Available data:
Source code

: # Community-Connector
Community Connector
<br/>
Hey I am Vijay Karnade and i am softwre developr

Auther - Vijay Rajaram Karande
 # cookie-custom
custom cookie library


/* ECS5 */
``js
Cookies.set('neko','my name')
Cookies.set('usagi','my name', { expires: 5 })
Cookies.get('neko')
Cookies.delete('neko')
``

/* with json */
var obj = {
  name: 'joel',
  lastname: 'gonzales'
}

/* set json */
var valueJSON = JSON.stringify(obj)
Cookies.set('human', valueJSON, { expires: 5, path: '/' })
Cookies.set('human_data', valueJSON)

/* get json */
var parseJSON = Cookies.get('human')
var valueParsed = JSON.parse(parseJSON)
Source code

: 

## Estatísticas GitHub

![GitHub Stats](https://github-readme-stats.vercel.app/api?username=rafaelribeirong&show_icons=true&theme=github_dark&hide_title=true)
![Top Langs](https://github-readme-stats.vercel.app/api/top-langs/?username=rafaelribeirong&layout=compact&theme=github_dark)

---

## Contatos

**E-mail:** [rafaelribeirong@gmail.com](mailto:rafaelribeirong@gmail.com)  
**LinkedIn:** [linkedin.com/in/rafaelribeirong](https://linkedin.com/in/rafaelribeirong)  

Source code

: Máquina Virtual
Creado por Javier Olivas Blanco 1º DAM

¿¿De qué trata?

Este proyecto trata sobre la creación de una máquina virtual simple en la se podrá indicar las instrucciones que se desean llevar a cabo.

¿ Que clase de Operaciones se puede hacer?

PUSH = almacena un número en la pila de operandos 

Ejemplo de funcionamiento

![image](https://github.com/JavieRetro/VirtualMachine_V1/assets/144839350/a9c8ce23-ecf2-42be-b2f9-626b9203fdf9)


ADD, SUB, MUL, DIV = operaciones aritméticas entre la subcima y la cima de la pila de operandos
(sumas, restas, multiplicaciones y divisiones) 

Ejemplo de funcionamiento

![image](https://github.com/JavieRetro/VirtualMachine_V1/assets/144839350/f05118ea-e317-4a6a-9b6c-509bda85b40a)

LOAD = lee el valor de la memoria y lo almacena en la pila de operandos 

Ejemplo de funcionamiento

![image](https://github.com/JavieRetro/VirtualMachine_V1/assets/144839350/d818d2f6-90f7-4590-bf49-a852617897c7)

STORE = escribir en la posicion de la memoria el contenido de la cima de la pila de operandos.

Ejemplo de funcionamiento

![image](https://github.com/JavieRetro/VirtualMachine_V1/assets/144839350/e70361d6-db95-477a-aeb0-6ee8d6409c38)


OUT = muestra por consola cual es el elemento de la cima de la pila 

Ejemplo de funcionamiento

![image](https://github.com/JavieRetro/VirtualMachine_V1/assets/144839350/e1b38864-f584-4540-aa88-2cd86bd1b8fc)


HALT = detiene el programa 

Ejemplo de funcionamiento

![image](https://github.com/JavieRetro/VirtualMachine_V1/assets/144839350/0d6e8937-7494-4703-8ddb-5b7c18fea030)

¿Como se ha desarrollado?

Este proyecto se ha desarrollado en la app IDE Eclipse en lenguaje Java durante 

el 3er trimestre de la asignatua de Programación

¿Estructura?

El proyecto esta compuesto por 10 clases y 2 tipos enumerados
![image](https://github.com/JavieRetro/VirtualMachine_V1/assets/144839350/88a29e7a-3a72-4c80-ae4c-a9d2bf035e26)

Required action: Nothing but a number is expected: the tally of lines in the records that include the word "pila".

Answer space: 5